第3話「特別クラスの華々しき面々」



特別クラスの教室は、塔の最上階にあった。


螺旋階段を上りながら、私は自分の運命の急展開に戸惑いを覚えていた。数時間前までは日本の女子高生。今や魔法学園の特別クラスの生徒。しかも、ルークの話では、この特別クラスには一学年でもたった十人ほどしか在籍していないという。

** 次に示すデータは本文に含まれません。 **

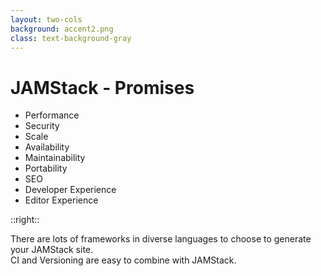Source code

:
 ```yaml
---
layout: two-cols
background: accent2.png
class: text-background-gray 
---
```


# **JAMStack - Promises**

- Performance
- Security
- Scale
- Availability
- Maintainability
- Portability
- SEO
- <span class="text-background-gray font-extrabold bg-background-ionos rounded p-2 -m-2">Developer Experience</span>
- Editor Experience

::right::

<div class="flex flex-col h-full justify-center">
  <div class="flex items-center m-4 p-4 rounded-lg bg-background-ionos leading-normal text-background-gray">
   There are lots of frameworks in diverse languages to choose to generate your JAMStack site. 
  </div>
  <div class="flex items-center m-4 p-4 rounded-lg bg-background-ionos leading-normal text-background-gray">
   CI and Versioning are easy to combine with JAMStack. 
  </div>
</div>

<Footer
  title="Copyright © 1&1 IONOS SE 2021"
  :social="[
    { type: 'gh', username: 'ionos-deploy-now' }
  ]"
/>

<IonosLogo left="false" />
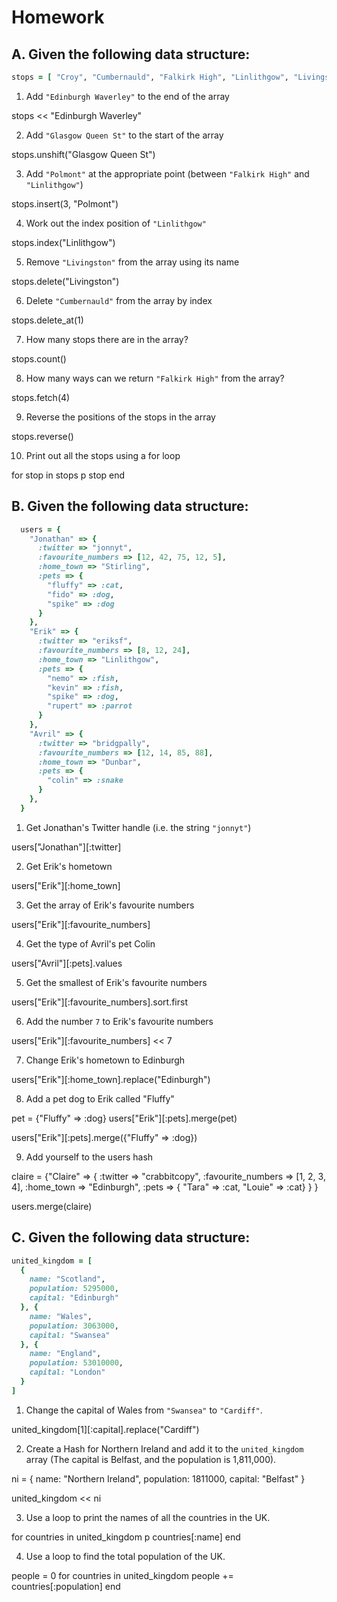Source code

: # Homework

## A. Given the following data structure:

```ruby
stops = [ "Croy", "Cumbernauld", "Falkirk High", "Linlithgow", "Livingston", "Haymarket" ]
```

1. Add `"Edinburgh Waverley"` to the end of the array

stops << "Edinburgh Waverley"

2. Add `"Glasgow Queen St"` to the start of the array

stops.unshift("Glasgow Queen St")

3. Add `"Polmont"` at the appropriate point (between `"Falkirk High"` and `"Linlithgow"`)

stops.insert(3, "Polmont")

4. Work out the index position of `"Linlithgow"`

stops.index("Linlithgow")

5. Remove `"Livingston"` from the array using its name

stops.delete("Livingston")

6. Delete `"Cumbernauld"` from the array by index

stops.delete_at(1)

7. How many stops there are in the array?

stops.count()

8. How many ways can we return `"Falkirk High"` from the array?

stops.fetch(4)


9. Reverse the positions of the stops in the array

stops.reverse()

10. Print out all the stops using a for loop

for stop in stops
  p stop
end

## B. Given the following data structure:

```ruby
  users = {
    "Jonathan" => {
      :twitter => "jonnyt",
      :favourite_numbers => [12, 42, 75, 12, 5],
      :home_town => "Stirling",
      :pets => {
        "fluffy" => :cat,
        "fido" => :dog,
        "spike" => :dog
      }
    },
    "Erik" => {
      :twitter => "eriksf",
      :favourite_numbers => [8, 12, 24],
      :home_town => "Linlithgow",
      :pets => {
        "nemo" => :fish,
        "kevin" => :fish,
        "spike" => :dog,
        "rupert" => :parrot
      }
    },
    "Avril" => {
      :twitter => "bridgpally",
      :favourite_numbers => [12, 14, 85, 88],
      :home_town => "Dunbar",
      :pets => {
        "colin" => :snake
      }
    },
  }
```

1. Get Jonathan's Twitter handle (i.e. the string `"jonnyt"`)

users["Jonathan"][:twitter]

2. Get Erik's hometown

users["Erik"][:home_town]

3. Get the array of Erik's favourite numbers

users["Erik"][:favourite_numbers]

4. Get the type of Avril's pet Colin

users["Avril"][:pets].values

5. Get the smallest of Erik's favourite numbers

users["Erik"][:favourite_numbers].sort.first

6. Add the number `7` to Erik's favourite numbers

users["Erik"][:favourite_numbers] << 7

7. Change Erik's hometown to Edinburgh

users["Erik"][:home_town].replace("Edinburgh")

8. Add a pet dog to Erik called "Fluffy"

pet = {"Fluffy" => :dog}
users["Erik"][:pets].merge(pet)

users["Erik"][:pets].merge({"Fluffy" => :dog})

9. Add yourself to the users hash

claire = {"Claire" => {
  :twitter => "crabbitcopy",
  :favourite_numbers => [1, 2, 3, 4],
  :home_town => "Edinburgh",
  :pets => {
    "Tara" => :cat, "Louie" => :cat}
  }
}

users.merge(claire)

## C. Given the following data structure:

```ruby
united_kingdom = [
  {
    name: "Scotland",
    population: 5295000,
    capital: "Edinburgh"
  }, {
    name: "Wales",
    population: 3063000,
    capital: "Swansea"
  }, {
    name: "England",
    population: 53010000,
    capital: "London"
  }
]
```

1. Change the capital of Wales from `"Swansea"` to `"Cardiff"`.

united_kingdom[1][:capital].replace("Cardiff")

2. Create a Hash for Northern Ireland and add it to the `united_kingdom` array (The capital is Belfast, and the population is 1,811,000).

ni =  {
    name: "Northern Ireland",
    population: 1811000,
    capital: "Belfast"
  }

united_kingdom << ni

3. Use a loop to print the names of all the countries in the UK.

for countries in united_kingdom
  p countries[:name]
end

4. Use a loop to find the total population of the UK.

people = 0
for countries in united_kingdom
    people += countries[:population]
end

「着きました」ルークが重厚な扉の前で立ち止まる。「緊張する必要はありません。みな、個性的ですが」


その言葉の意味を理解するのに、そう時間はかからなかった。


扉が開くと同時に、強烈な魔力の波動が私を迎えた。教室の中では、複数の魔法陣が空中で交差し、虹色の光が乱舞している。


「おや、新入りかしら?」


銀色の長い髪をなびかせた少女が、優雅に歩み寄ってきた。制服の胸元には、私の知らない紋章が輝いている。


「セシリア・ロワイヤル。魔法貴族の末裔よ」


その声には、わずかな尊大さが混ざっていた。


「綾瀬まりか、です。その、日本から来ました」


「日本?聞いたことのない国ね」セシリアが眉を寄せる。「しかも転移者…ルーク、これは本当に特別クラスの器?」


その言葉に、教室の空気が一瞬凍りついた。


「セシリア」ルークの声が低く響く。「彼女は学園長直々の指名だ」


「あら、そう」セシリアは艶やかに笑った。「なら、その実力を見せていただかないと」


彼女の指先から、青い火花が散る。それは瞬く間に巨大な魔法陣へと発展し、まるで生きているかのように蠢き始めた。


「ちょ、ちょっと待って!」


私の制止の声も空しく、炎の渦が教室内に展開する。他の生徒たちは、まるで日常の光景のように席から動かない。


(これは…火属性の増幅魔法?)


セシリアの魔法陣を観察しながら、私は頭の中で計算を始めていた。複雑な図形が描く軌跡。エネルギーの流れる方向。そして、その根底にある数式。


「見えた!」


私の指が空を切る。透明な線が、セシリアの魔法陣と交差する新たな図形を描き始めた。


「まさか…私の魔法を解析しているの?」


セシリアの驚きの声が聞こえる。そう、彼女の魔法は完璧な幾何学模様を描いていた。そして完璧な形には、必ず数学的な法則が存在する。


「因数分解で、この魔法陣を分割して…」


私の展開した魔法陣が、セシリアの炎を美しく neutralize していく。まるでジグソーパズルのピースが次々と消えていくように。


教室に静寂が戻ったとき、セシリアの表情が変わっていた。


「面白い」彼女は小さく笑う。「あなた、本当に面白いわ」


その瞬間、教室の後ろから拍手が起こった。


「素晴らしい魔法戦」


振り返ると、若い男性が立っていた。しっかりとした体躯に凛々しい顔立ち。騎士のような佇まいだ。


「レオ・グランツェン。騎士団の次期団長にして、特別クラスの担任です」


彼の紹介で、私の新しい学園生活が本格的に始まろうとしていた。